We can have three different types of items in this tree: text, a list representing a sequence and a list representing a choice. Let's derive three classes from this abstract base class:
abstract public class TreeItem
{
public abstract string GetRandomSentence();
}
The TextItem
class simply returns its text as "random sentence":
public class TextItem : TreeItem
{
public TextItem(string text)
{
Text = text;
}
public string Text { get; }
public override string GetRandomSentence()
{
return Text;
}
}
The sequence concatenates the text of its items:
public class SequenceItem : TreeItem
{
public SequenceItem(List<TreeItem> items)
{
Items = items;
}
public List<TreeItem> Items { get; }
public override string GetRandomSentence()
{
var sb = new StringBuilder();
foreach (var item in Items) {
sb.Append(item.GetRandomSentence());
}
return sb.ToString();
}
}
The choice item is the only one using randomness to pick one random item from the list:
public class ChoiceItem : TreeItem
{
private static readonly Random _random = new();
public ChoiceItem(List<TreeItem> items)
{
Items = items;
}
public List<TreeItem> Items { get; }
public override string GetRandomSentence()
{
int index = _random.Next(Items.Count);
return Items[index].GetRandomSentence();
}
}
Note that the sequence and choice items both call GetRandomSentence()
recursively on their items to descend the tree recursively.

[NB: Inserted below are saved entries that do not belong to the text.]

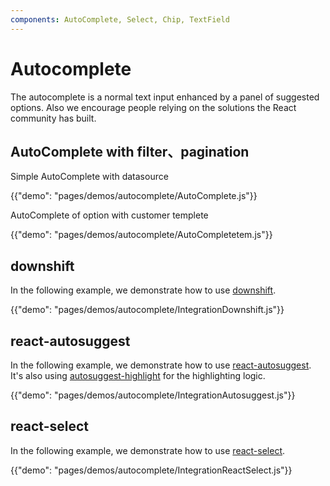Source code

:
 ```yaml
---
components: AutoComplete, Select, Chip, TextField
---
```

# Autocomplete

The autocomplete is a normal text input enhanced by a panel of suggested options.
Also we encourage people relying on the solutions the React community has built.
## AutoComplete with filter、pagination

Simple  AutoComplete with datasource

{{"demo": "pages/demos/autocomplete/AutoComplete.js"}}

AutoComplete of option with customer templete 

{{"demo": "pages/demos/autocomplete/AutoCompletetem.js"}}

## downshift

In the following example, we demonstrate how to use [downshift](https://github.com/paypal/downshift).

{{"demo": "pages/demos/autocomplete/IntegrationDownshift.js"}}

## react-autosuggest

In the following example, we demonstrate how to use [react-autosuggest](https://github.com/moroshko/react-autosuggest).
It's also using [autosuggest-highlight](https://www.npmjs.com/package/autosuggest-highlight) for the highlighting logic.

{{"demo": "pages/demos/autocomplete/IntegrationAutosuggest.js"}}

## react-select

In the following example, we demonstrate how to use [react-select](https://github.com/JedWatson/react-select).

{{"demo": "pages/demos/autocomplete/IntegrationReactSelect.js"}}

This was the easy part. Now lets create a parser.
public class Parser
{
enum Token { Text, LeftBrace, RightBrace, Comma, EndOfString }
int _index;
string _definition;
Token _token;
string _text; // If token is Token.Text;
public TreeItem Parse(string definition)
{
_index = 0;
_definition = definition;
GetToken();
return Choice();
}
private void GetToken()
{
if (_index >= _definition.Length) {
_token = Token.EndOfString;
return;
}
switch (_definition[_index]) {
case '{':
_index++;
_token = Token.LeftBrace;
break;
case '}':
_index++;
_token = Token.RightBrace;
break;
case ',':
_index++;
_token = Token.Comma;
break;
default:
int startIndex = _index;
do {
_index++;
} while (_index < _definition.Length & !"{},".Contains(_definition[_index]));
_text = _definition[startIndex.._index];
_token = Token.Text;
break;
}
}
private TreeItem Choice()
{
var items = new List<TreeItem>();
while (_token != Token.EndOfString && _token != Token.RightBrace) {
items.Add(Sequence());
if (_token == Token.Comma) {
GetToken();
}
}
if (items.Count == 0) {
return new TextItem("");
}
if (items.Count == 1) {
return items[0];
}
return new ChoiceItem(items);
}
private TreeItem Sequence()
{
var items = new List<TreeItem>();
while (true) {
if (_token == Token.Text) {
items.Add(new TextItem(_text));
GetToken();
} else if (_token == Token.LeftBrace) {
GetToken();
items.Add(Choice());
if (_token == Token.RightBrace) {
GetToken();
}
} else {
break;
}
}
if (items.Count == 0) {
return new TextItem("");
}
if (items.Count == 1) {
return items[0];
}
return new SequenceItem(items);
}
}
It consists of a lexer, i.e., a low level mechanism to split the input text into tokens. We have have four kinds of tokens: text, "{", "}" and ",". We represent these tokens as
enum Token { Text, LeftBrace, RightBrace, Comma, EndOfString }
We also have added a EndOfString
token to tell the parser that the end of the input string was reached. When the token is Text
we store this text in the field _text
. The lexer is implemented by the GetToken()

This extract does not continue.